By Simon Houpt
From The Globe and Mail, Saturday, August 28, 2010
One Toronto woman's unorthodox approach to landing a job garners much interest
If necessity is the mother of invention, sometimes it also gives birth to sheer chutzpah.
Late last year, Nicole McPhail left her job with a small Waterloo member services organization and lit out for Toronto, where she'd been offered a business development role with a small communications firm. But when she and the firm went separate ways after only three months, she smacked into the realities of the current job market. For the following seven months, she filled out online applications, worked the phones, networked with members of her pick-up hockey team, and sent out more than 140 resumes. The net result? Not a single interview.

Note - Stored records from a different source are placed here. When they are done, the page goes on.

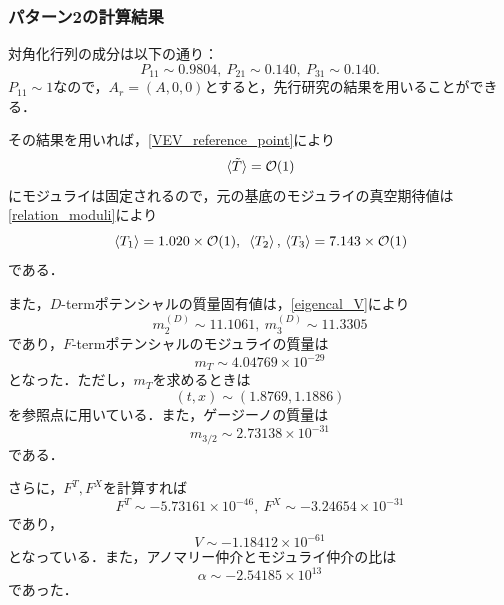 \documentclass[a4paper,uplatex,dvipdfmx]{jsarticle}
\theoremstyle{definition}
\begin{document}
\subsubsection*{パターン2の計算結果}

対角化行列の成分は以下の通り：
\begin{equation}
   P_{11}\sim 0.9804
   ,\ 
   P_{21}\sim 0.140
   ,\ 
   P_{31}\sim 0.140
   .
   \nonumber
\end{equation}
$P_{11}\sim 1$なので，$A_{r}=(A,0,0)$とすると，先行研究の結果を用いることができる．

その結果を用いれば，\eqref{VEV_reference_point}により
\begin{equation}
   \ev*{\tilde{T}}
   =
   \mathcal{O}(1)
   \nonumber
\end{equation}
にモジュライは固定されるので，元の基底のモジュライの真空期待値は\eqref{relation_moduli}により
\begin{equation}
   \ev*{T_{1}}
   =
   1.020
   \times
   \mathcal{O}(1)
   ,\ 
   \ev*{T_{2}},\ev*{T_{3}}
   =
   7.143
   \times
   \mathcal{O}(1)
   \nonumber
\end{equation}
である．

また，$D$-termポテンシャルの質量固有値は，\eqref{eigencal_V}により
\begin{equation}
   m_{2}^{(D)}
   \sim
   11.1061
   ,\ 
   m_{3}^{(D)}
   \sim
   11.3305
   \nonumber
\end{equation}
であり，$F$-termポテンシャルのモジュライの質量は
\begin{equation}
   m_{T}
   \sim
   4.04769
   \times
   10^{-29}
   \nonumber
\end{equation}
となった．ただし，$m_{T}$を求めるときは
\begin{equation}
   (t,x)
   \sim
   (1.8769,1.1886)
   \nonumber
\end{equation}
を参照点に用いている．また，ゲージーノの質量は
\begin{equation}
   m_{3/2}
   \sim
   2.73138\times10^{-31}
   \nonumber
\end{equation}
である．

さらに，$F^{T},F^{X}$を計算すれば
\begin{equation}
   F^{T}
   \sim
   -5.73161
   \times
   10^{-46}
   ,\ 
   F^{X}
   \sim
   -3.24654\times10^{-31}
   \nonumber
\end{equation}
であり，
\begin{equation}
   V
   \sim
   -1.18412\times10^{-61}
   \nonumber
\end{equation}
となっている．また，アノマリー仲介とモジュライ仲介の比は
\begin{equation}
   \alpha
   \sim
   -2.54185\times10^{13}
   \nonumber
\end{equation}
であった．
\end{document}
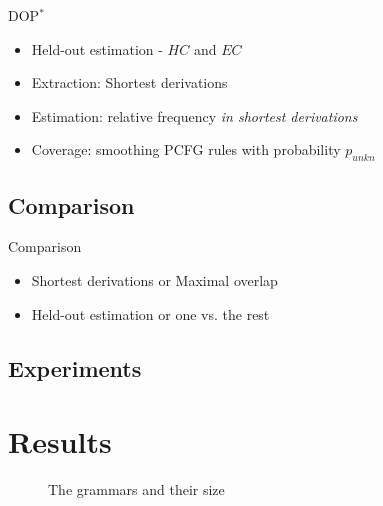 \documentclass{beamer}
\newcommand{\dops}[0]{DOP$ ^*$}
\begin{document}
\begin{frame}{\dops{}}
\begin{itemize}
\item Held-out estimation - $HC$ and $EC$
\item Extraction: Shortest derivations
\item Estimation: relative frequency \emph{in shortest derivations}
\item Coverage: smoothing PCFG rules with probability $p_{unkn}$
\end{itemize}
\end{frame}

\subsection{Comparison}
\begin{frame}{Comparison}
\begin{itemize}
\item Shortest derivations or Maximal overlap
\item Held-out estimation or one vs. the rest
\end{itemize}
\end{frame}

\subsection{Experiments}



\section{Results}
\begin{frame}
\begin{figure}[h!]
\caption{The grammars and their size}
\label{f:grammars}
\end{figure}
\end{frame}
\end{document}
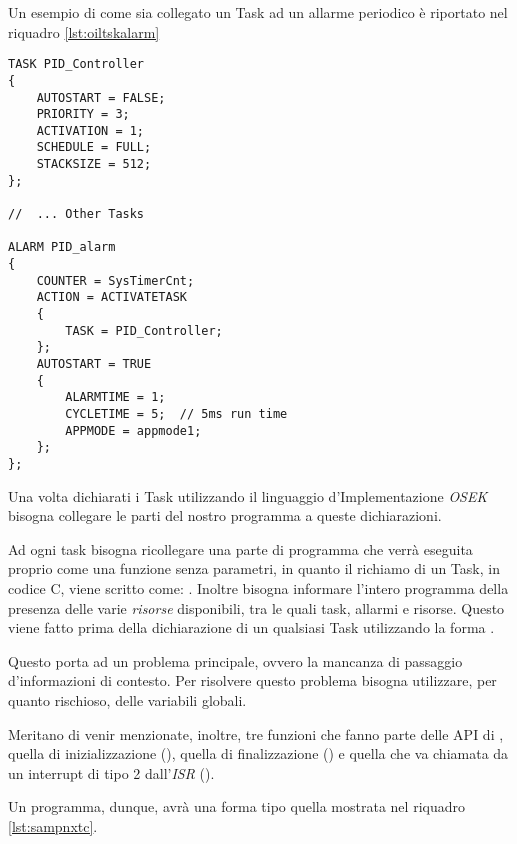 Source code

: Un esempio di come sia collegato un Task ad un allarme periodico è
riportato nel riquadro \ref{lst:oiltskalarm}
\begin{figure*}[htbp]
    \begin{lstlisting}[caption=Sample Task-Alarm declaration,
                       label=lst:oiltskalarm]
TASK PID_Controller
{
    AUTOSTART = FALSE;
    PRIORITY = 3;
    ACTIVATION = 1;
    SCHEDULE = FULL;
    STACKSIZE = 512;
};

//  ... Other Tasks

ALARM PID_alarm
{
    COUNTER = SysTimerCnt;
    ACTION = ACTIVATETASK
    {
        TASK = PID_Controller;
    };
    AUTOSTART = TRUE
    {
        ALARMTIME = 1;
        CYCLETIME = 5;  // 5ms run time
        APPMODE = appmode1;
    };
};
    \end{lstlisting}
\end{figure*}

Una volta dichiarati i Task utilizzando il linguaggio d'Implementazione
\emph{OSEK} bisogna collegare le parti del nostro programma a queste
dichiarazioni.

Ad ogni task bisogna ricollegare una parte di programma che verrà eseguita
proprio come una funzione senza parametri, in quanto il richiamo di un
Task, in codice C, viene scritto come: .
Inoltre bisogna informare l'intero programma della presenza delle varie
\emph{risorse} disponibili, tra le quali task, allarmi e risorse. Questo
viene fatto prima della dichiarazione di un qualsiasi Task utilizzando la
forma .

Questo porta ad un problema principale, ovvero la mancanza di passaggio
d'informazioni di contesto. Per risolvere questo problema bisogna
utilizzare, per quanto rischioso, delle variabili globali.

Meritano di venir menzionate, inoltre, tre funzioni che fanno parte delle
API di \nxtOSEK, quella di inizializzazione (), quella di finalizzazione
() e quella che va
chiamata da un interrupt di tipo 2 dall'\emph{ISR} ().

Un programma, dunque, avrà una forma tipo quella mostrata nel riquadro
\ref{lst:sampnxtc}.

And then, late last week, she and her boyfriend were driving through downtown Toronto when they saw a panhandler with a sign that was so witty she felt compelled to give the fellow some money. "I said, 'I wonder what it would be like if I tried that on Bay Street,'" she recalled on Friday afternoon. "We started talking, and I said, 'I'm gonna do that!'"
Which is how it came to be that Ms. McPhail, a chipper 26 year-old with an eye to a job in communications, found herself at the southeast corner of King and Bay streets during lunchtime on Tuesday, clutching an almost self-consciously rudimentary Sharpie-on-cardboard sign that read: "Can you spare me a job interview... inquire within. Thanks!" Standing there for about 90 minutes, she handed out about 15 resumes, scored a score of business cards from executives at firms located in the tall towers surrounding her, and landed three interviews for the following day.

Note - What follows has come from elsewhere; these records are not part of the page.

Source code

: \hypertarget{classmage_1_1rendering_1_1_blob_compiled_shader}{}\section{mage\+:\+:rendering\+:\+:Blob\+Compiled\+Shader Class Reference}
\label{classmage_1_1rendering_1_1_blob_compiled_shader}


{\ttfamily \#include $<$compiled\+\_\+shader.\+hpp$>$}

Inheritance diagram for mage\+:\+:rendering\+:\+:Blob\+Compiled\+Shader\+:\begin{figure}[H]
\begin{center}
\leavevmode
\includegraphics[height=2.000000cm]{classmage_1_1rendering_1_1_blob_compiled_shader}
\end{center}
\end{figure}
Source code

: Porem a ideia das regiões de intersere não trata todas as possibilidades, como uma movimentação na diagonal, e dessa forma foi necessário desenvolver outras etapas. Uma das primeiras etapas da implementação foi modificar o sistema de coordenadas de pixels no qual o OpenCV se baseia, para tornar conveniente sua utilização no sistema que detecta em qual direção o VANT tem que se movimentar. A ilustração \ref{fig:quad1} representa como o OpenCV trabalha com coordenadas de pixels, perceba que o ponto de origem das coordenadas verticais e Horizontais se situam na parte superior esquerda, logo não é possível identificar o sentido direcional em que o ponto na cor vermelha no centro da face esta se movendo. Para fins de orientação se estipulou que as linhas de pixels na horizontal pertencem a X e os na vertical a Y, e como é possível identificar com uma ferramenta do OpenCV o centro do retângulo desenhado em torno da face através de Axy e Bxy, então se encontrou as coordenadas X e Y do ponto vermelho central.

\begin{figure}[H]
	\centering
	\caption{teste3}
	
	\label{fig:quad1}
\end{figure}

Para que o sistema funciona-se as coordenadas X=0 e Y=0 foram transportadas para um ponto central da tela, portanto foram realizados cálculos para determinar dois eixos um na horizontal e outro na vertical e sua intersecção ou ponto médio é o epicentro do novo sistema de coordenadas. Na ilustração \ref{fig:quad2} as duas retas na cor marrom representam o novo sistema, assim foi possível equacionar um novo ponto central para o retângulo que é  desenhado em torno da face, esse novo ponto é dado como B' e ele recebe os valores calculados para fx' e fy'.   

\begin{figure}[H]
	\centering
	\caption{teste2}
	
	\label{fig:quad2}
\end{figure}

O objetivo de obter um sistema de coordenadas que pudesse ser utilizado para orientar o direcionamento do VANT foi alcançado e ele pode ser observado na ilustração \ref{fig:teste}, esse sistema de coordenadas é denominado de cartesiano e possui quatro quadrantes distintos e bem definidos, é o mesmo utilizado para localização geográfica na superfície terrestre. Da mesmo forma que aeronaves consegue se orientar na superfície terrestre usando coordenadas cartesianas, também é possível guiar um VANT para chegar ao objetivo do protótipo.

She was back at it around noon on Thursday, though her sales session was abbreviated after an hour when a security guard pressed her to move along. And Friday produced similarly sunny results: a steady stream of business cards, thumbs-up from passersby, and a fully depleted stock of resumes. "People are exceeding my expectations," she said with a smile around 1 o'clock, as the lunch crowd surged around her. "My mission is, I will have a job by Aug. 31st. That's going to happen."
One research analyst at a nearby brokerage said people send resumes to his firm all the time without any response, but he and his buddy felt compelled to stop, chat with Ms. McPhail for a few minutes, and take a copy of her resume back to the office. "It's unorthodox," he acknowledged, "but you've got to pay attention to new forms."
For Parvez Tehrani, something about Ms. McPhail's story hit home. A few years ago, he moved from Bangalore to Toronto and had trouble segueing from a successful career in computer consulting to the banking industry, where he wanted to be. But after working for a year as a teller and completing an MBA at the Rotman School, he landed a job at one of the big Canadian banks.
"It's difficult to change careers," he explained, adding that he'd asked Ms. McPhail to forward her resume. (She'd run out of copies by this point.) "I would definitely go out of my way to help somebody like that, who has the guts to stand over there with a sign. I'm very impressed."